While recognising that international law, the UNCLOS in particular, lays out certain obligations for states to cooperate, Dr Do states that with the broader region (East Asia and Indo-Pacific) in mind, ASEAN should push for a regional cooperation on fish stock and environment. He notes that ASEAN has the potential to be a bridge builder, as evident in its Conference on Environmental Protection in the East Asian Seas (CEPEAS), which involves stakeholders such as governments, relevant international organisations, businesses, fishermen, oceanographers and environmentalists. Lastly, he commented that there is a need for better use of resources, such as by consolidating existing mechanisms.

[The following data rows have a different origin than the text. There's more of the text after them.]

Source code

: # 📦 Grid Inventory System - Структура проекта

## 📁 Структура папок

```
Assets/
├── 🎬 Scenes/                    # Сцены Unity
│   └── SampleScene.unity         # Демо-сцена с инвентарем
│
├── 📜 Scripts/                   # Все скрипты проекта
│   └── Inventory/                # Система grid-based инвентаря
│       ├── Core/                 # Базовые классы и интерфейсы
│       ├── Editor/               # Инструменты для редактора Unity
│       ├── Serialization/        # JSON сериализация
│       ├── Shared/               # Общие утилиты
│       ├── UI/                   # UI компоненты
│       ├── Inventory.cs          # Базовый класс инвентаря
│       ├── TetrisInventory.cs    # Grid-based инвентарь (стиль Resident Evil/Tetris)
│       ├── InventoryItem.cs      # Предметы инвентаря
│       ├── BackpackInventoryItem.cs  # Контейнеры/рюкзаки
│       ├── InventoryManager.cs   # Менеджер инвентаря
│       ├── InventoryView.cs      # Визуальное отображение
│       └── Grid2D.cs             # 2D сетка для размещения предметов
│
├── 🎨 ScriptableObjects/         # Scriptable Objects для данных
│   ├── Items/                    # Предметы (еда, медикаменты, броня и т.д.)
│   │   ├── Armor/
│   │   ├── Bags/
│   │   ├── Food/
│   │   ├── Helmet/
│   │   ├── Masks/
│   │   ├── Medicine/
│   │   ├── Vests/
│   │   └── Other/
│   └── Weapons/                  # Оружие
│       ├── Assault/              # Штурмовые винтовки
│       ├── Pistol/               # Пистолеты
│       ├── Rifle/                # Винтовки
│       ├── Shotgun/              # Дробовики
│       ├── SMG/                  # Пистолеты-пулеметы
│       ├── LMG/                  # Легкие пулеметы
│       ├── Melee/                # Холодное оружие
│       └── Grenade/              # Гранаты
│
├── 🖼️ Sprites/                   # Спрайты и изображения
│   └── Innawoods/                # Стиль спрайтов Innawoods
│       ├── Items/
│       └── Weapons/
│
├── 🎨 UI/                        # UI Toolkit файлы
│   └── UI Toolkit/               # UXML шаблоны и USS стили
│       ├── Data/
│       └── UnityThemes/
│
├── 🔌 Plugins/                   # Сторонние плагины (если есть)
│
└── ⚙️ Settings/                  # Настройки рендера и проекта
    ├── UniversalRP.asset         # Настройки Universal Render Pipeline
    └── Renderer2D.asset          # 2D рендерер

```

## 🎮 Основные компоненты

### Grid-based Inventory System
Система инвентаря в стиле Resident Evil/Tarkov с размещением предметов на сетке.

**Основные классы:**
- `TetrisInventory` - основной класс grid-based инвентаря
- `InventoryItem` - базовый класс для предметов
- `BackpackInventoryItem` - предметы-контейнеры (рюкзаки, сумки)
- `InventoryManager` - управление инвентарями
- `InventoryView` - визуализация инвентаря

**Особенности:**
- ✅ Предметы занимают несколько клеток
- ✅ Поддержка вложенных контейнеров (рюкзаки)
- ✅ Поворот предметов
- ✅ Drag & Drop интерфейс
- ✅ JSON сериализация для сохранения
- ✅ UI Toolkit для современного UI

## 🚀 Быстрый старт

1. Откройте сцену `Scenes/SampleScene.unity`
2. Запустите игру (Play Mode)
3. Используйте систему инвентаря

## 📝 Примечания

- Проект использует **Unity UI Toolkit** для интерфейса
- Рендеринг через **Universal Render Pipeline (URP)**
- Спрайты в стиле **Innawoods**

In his closing remarks, Mr Henning Glaser brings up several learning points and insights to summarise the seminar. First, there is a need for a perspective of change. Second, issues should not merely be looked at through the ASEAN lens, but also from the perspective of regional and security issues, for instance, in the case of the Mekong River, the grave magnitude of issues surrounding the Mekong River is evident from the looming possibility of starvation of more than 200 million people who depend on it for food. Third, the code of conduct is not the law, rather, it is set within the context of countries that are powerful, rising and denying other countries’ access and freedom of navigation. These issues are not merely satisfied with the code of conduct because at best, it is merely to exclude certain powers to ensure that Southeast Asian powers are dominant. Fourth, the Rohingya issue is going to be a serious problem in the future – in camps, there are already profound structures related to serious terrorism threats. These issues are exacerbated as stakeholders in ASEAN have different approaches to the Rohingya issue. Fifth, Mr Glaser stresses that these issues are set in the context of domestic and geopolitical dynamics. In particular, relating to domestic politics, the outcome of elections have profound consequences on what ASEAN means in the future and how these governments will relate to each other and to the big powers in the world. To this end, he reiterates that Southeast Asia is very much connected and dependent on not only South Asia but also East Asia. To conclude, Mr Glaser states that fear drives people to look for something that gives them security, and ASEAN is this possibility. Where governments of ASEAN member states are afraid to go too far or find themselves on a track that progresses too quickly for them, those governments might find in ASEAN the chance to slow down and avoid decisions (in situations where decisions have to be made in power rivalries).